> _About this exercise_
Without any pictures, print exactly the lines that run from the start of the data through the line containing "2024 | 182 |".

_ _ _ _ _

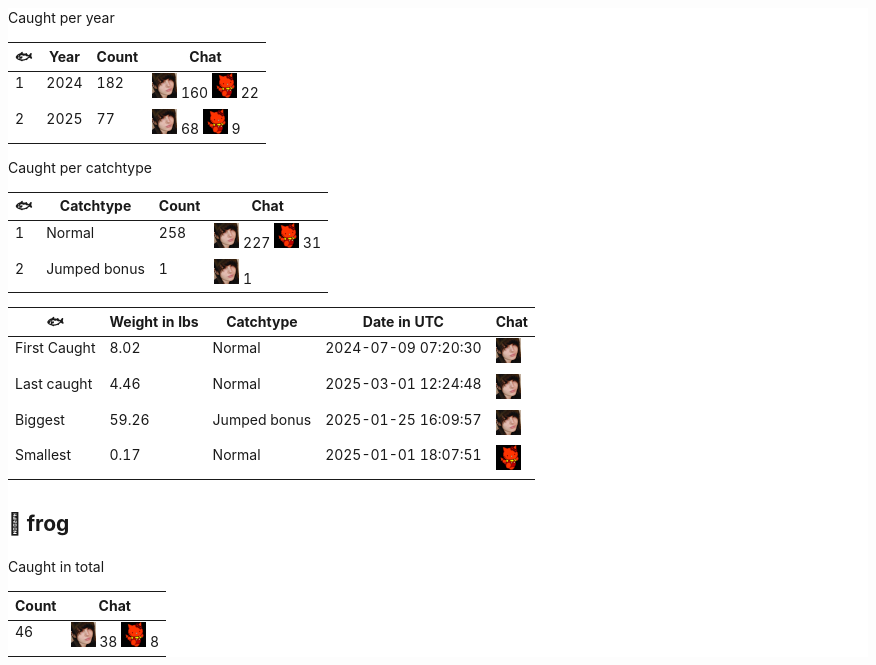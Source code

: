 Caught per year

| 🐟 | Year | Count | Chat |
|-------|-------|-------|-------|
| 1 | 2024 | 182 | ![breadworms](https://raw.githubusercontent.com/blableblup/gofish/main/images/players/breadworms.png) 160 ![pokirule](https://raw.githubusercontent.com/blableblup/gofish/main/images/players/pokirule.png) 22 |
| 2 | 2025 | 77 | ![breadworms](https://raw.githubusercontent.com/blableblup/gofish/main/images/players/breadworms.png) 68 ![pokirule](https://raw.githubusercontent.com/blableblup/gofish/main/images/players/pokirule.png) 9 |

Caught per catchtype

| 🐟 | Catchtype | Count | Chat |
|-------|-------|-------|-------|
| 1 | Normal | 258 | ![breadworms](https://raw.githubusercontent.com/blableblup/gofish/main/images/players/breadworms.png) 227 ![pokirule](https://raw.githubusercontent.com/blableblup/gofish/main/images/players/pokirule.png) 31 |
| 2 | Jumped bonus | 1 | ![breadworms](https://raw.githubusercontent.com/blableblup/gofish/main/images/players/breadworms.png) 1 |

| 🐟 | Weight in lbs | Catchtype | Date in UTC | Chat |
|-------|-------|-------|-------|-------|
| First Caught | 8.02 | Normal | 2024-07-09 07:20:30 | ![breadworms](https://raw.githubusercontent.com/blableblup/gofish/main/images/players/breadworms.png) |
| Last caught | 4.46 | Normal | 2025-03-01 12:24:48 | ![breadworms](https://raw.githubusercontent.com/blableblup/gofish/main/images/players/breadworms.png) |
| Biggest | 59.26 | Jumped bonus | 2025-01-25 16:09:57 | ![breadworms](https://raw.githubusercontent.com/blableblup/gofish/main/images/players/breadworms.png) |
| Smallest | 0.17 | Normal | 2025-01-01 18:07:51 | ![pokirule](https://raw.githubusercontent.com/blableblup/gofish/main/images/players/pokirule.png) |

## 🐸 frog
Caught in total

| Count | Chat |
|-------|-------|
| 46 | ![breadworms](https://raw.githubusercontent.com/blableblup/gofish/main/images/players/breadworms.png) 38 ![pokirule](https://raw.githubusercontent.com/blableblup/gofish/main/images/players/pokirule.png) 8 |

_ _ _ _ _

> _Exercise solution_
Source code

: Caught per year

| 🐟 | Year | Count | Chat |
|-------|-------|-------|-------|
| 1 | 2024 | 182 | ![breadworms](https://raw.githubusercontent.com/blableblup/gofish/main/images/players/breadworms.png) 160 ![pokirule](https://raw.githubusercontent.com/blableblup/gofish/main/images/players/pokirule.png) 22 |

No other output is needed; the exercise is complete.